Bilingual Programming: Ruby and C
David 2020-08-05
I really like the C programming language, probably for silly reasons. It was one of the first languages I really learned vs. merely used because it was what I was taught in my first year of university. Since then, I've used it for a number of little projects when I want to write relatively "low-level" code. Rust is a much nicer language, but I have a weird affinity for the, for lack of a better word, crappiness of C. That being said, on the other end of the spectrum, I also really enjoy using Ruby. Today I'm going to talk about combining C and Ruby, for fun and very little profit.
I recently wrote a small utility called
"dym" (for "Did You Mean...?") that does fuzzy-matching on strings. I wanted
something that would suggest what you might have meant if you typed a command
incorrectly when using shell scripts. The utility would take the list of all
valid commands and tell you which one was "closest" to your mis-typed command.
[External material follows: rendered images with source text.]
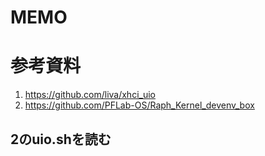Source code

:# MEMO

# 参考資料
1. https://github.com/liva/xhci_uio
2. https://github.com/PFLab-OS/Raph_Kernel_devenv_box

## 2のuio.shを読む
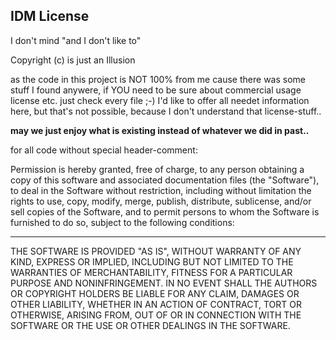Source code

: 

## IDM License
I don't mind
"and I don't like to"

Copyright (c) is just an Illusion

as the code in this project is NOT 100% from me cause there was some stuff I found anywere, if YOU need to be sure about commercial usage license etc. just check every file ;-)
I'd like to offer all needet information here, but that's not possible, because I don't understand that license-stuff..

**may we just enjoy what is existing instead of whatever we did in past..**

for all code without special header-comment:

Permission is hereby granted, free of charge, to any person obtaining a copy
of this software and associated documentation files (the "Software"), to deal
in the Software without restriction, including without limitation the rights
to use, copy, modify, merge, publish, distribute, sublicense, and/or sell
copies of the Software, and to permit persons to whom the Software is
furnished to do so, subject to the following conditions:

-----------------------------------------------------------------------------

THE SOFTWARE IS PROVIDED "AS IS", WITHOUT WARRANTY OF ANY KIND, EXPRESS OR
IMPLIED, INCLUDING BUT NOT LIMITED TO THE WARRANTIES OF MERCHANTABILITY,
FITNESS FOR A PARTICULAR PURPOSE AND NONINFRINGEMENT. IN NO EVENT SHALL THE
AUTHORS OR COPYRIGHT HOLDERS BE LIABLE FOR ANY CLAIM, DAMAGES OR OTHER
LIABILITY, WHETHER IN AN ACTION OF CONTRACT, TORT OR OTHERWISE, ARISING FROM,
OUT OF OR IN CONNECTION WITH THE SOFTWARE OR THE USE OR OTHER DEALINGS IN THE
SOFTWARE.
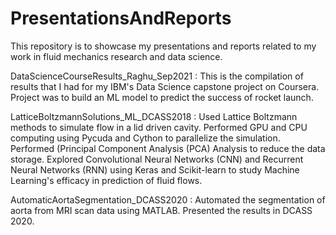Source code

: # PresentationsAndReports

This repository is to showcase my presentations and reports related to my work in fluid mechanics research and data science. 

DataScienceCourseResults_Raghu_Sep2021 :
This is the compilation of results that I had for my IBM's Data Science capstone project on Coursera. Project was to build an ML model to predict the success of rocket launch. 

LatticeBoltzmannSolutions_ML_DCASS2018 : 
Used Lattice Boltzmann methods to simulate flow in a lid driven cavity. Performed GPU and CPU computing using Pycuda and Cython to parallelize the simulation. Performed (Principal Component Analysis (PCA) Analysis to reduce the data storage. Explored Convolutional Neural Networks (CNN) and Recurrent Neural Networks (RNN) using Keras and Scikit-learn to study Machine Learning's efficacy in prediction of fluid flows. 

AutomaticAortaSegmentation_DCASS2020 : 
Automated the segmentation of aorta from MRI scan data using MATLAB. Presented the results in DCASS 2020. 



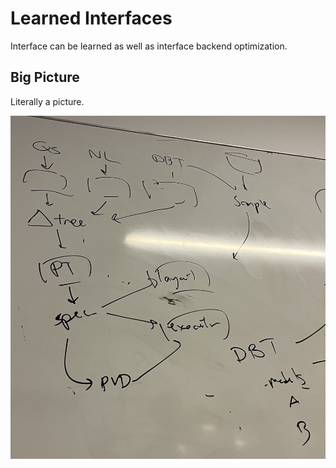 # Learned Interfaces

Interface can be learned as well as interface backend optimization. 

## Big Picture 

Literally a picture. 

![picture](https://github.com/learnedinterfaces/.github/blob/main/profile/picture.png)

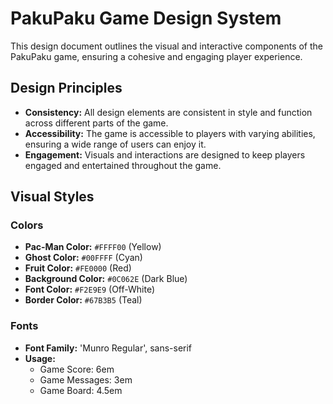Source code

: # PakuPaku Game Design System

This design document outlines the visual and interactive components of the PakuPaku game, ensuring a cohesive and engaging player experience.

## Design Principles

- **Consistency:** All design elements are consistent in style and function across different parts of the game.
- **Accessibility:** The game is accessible to players with varying abilities, ensuring a wide range of users can enjoy it.
- **Engagement:** Visuals and interactions are designed to keep players engaged and entertained throughout the game.

## Visual Styles

### Colors

- **Pac-Man Color:** `#FFFF00` (Yellow)
- **Ghost Color:** `#00FFFF` (Cyan)
- **Fruit Color:** `#FE0000` (Red)
- **Background Color:** `#0C062E` (Dark Blue)
- **Font Color:** `#F2E9E9` (Off-White)
- **Border Color:** `#67B3B5` (Teal)

### Fonts

- **Font Family:** 'Munro Regular', sans-serif
- **Usage:**
  - Game Score: 6em
  - Game Messages: 3em
  - Game Board: 4.5em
I wrote dym in C because it mostly "thinks" in terms of bytes and C tends to be
relatively good at dealing with bytes (though I admit I had some issues with
array bounds and memory, initially). Recently I extracted some of the main
functionality—e.g. finding the
Damerau-Levenshtein edit distance
between two strings—into a small libdym.a
library because I wanted this
functionality to be able to be used elsewhere. As an experiment, I decided to
see if I could make it work in Ruby.
Ruby has a C library
that can be used to create "extensions" to Ruby in C. I figure dym is a good
candidate to test this with since it really only needs to export one fairly
simple function. What I want to do is to implement, in Ruby, the ability to
calculate the edit distance between two strings using libdym
. The first thing
I did, as you might expect, was search for how to write an Ruby C extension. I
found a number of
good
articles. At this point, I'm
pretty ready to start.
The first thing we need to do is decide how we want Ruby to use our C code. I
want to add an edit_distance
method to Ruby's built-in String
class (which
is easy to do since Ruby is extremely flexible). I just want to use the
Damerau-Levenshtein edit distance, rather than allowing the algorithm to be
selected, in the spirit of making things "simple," in the same way that Ruby's
set
data structure picks a reasonable algorithm for you. So, now that we know
what we want, we can start working on our extension.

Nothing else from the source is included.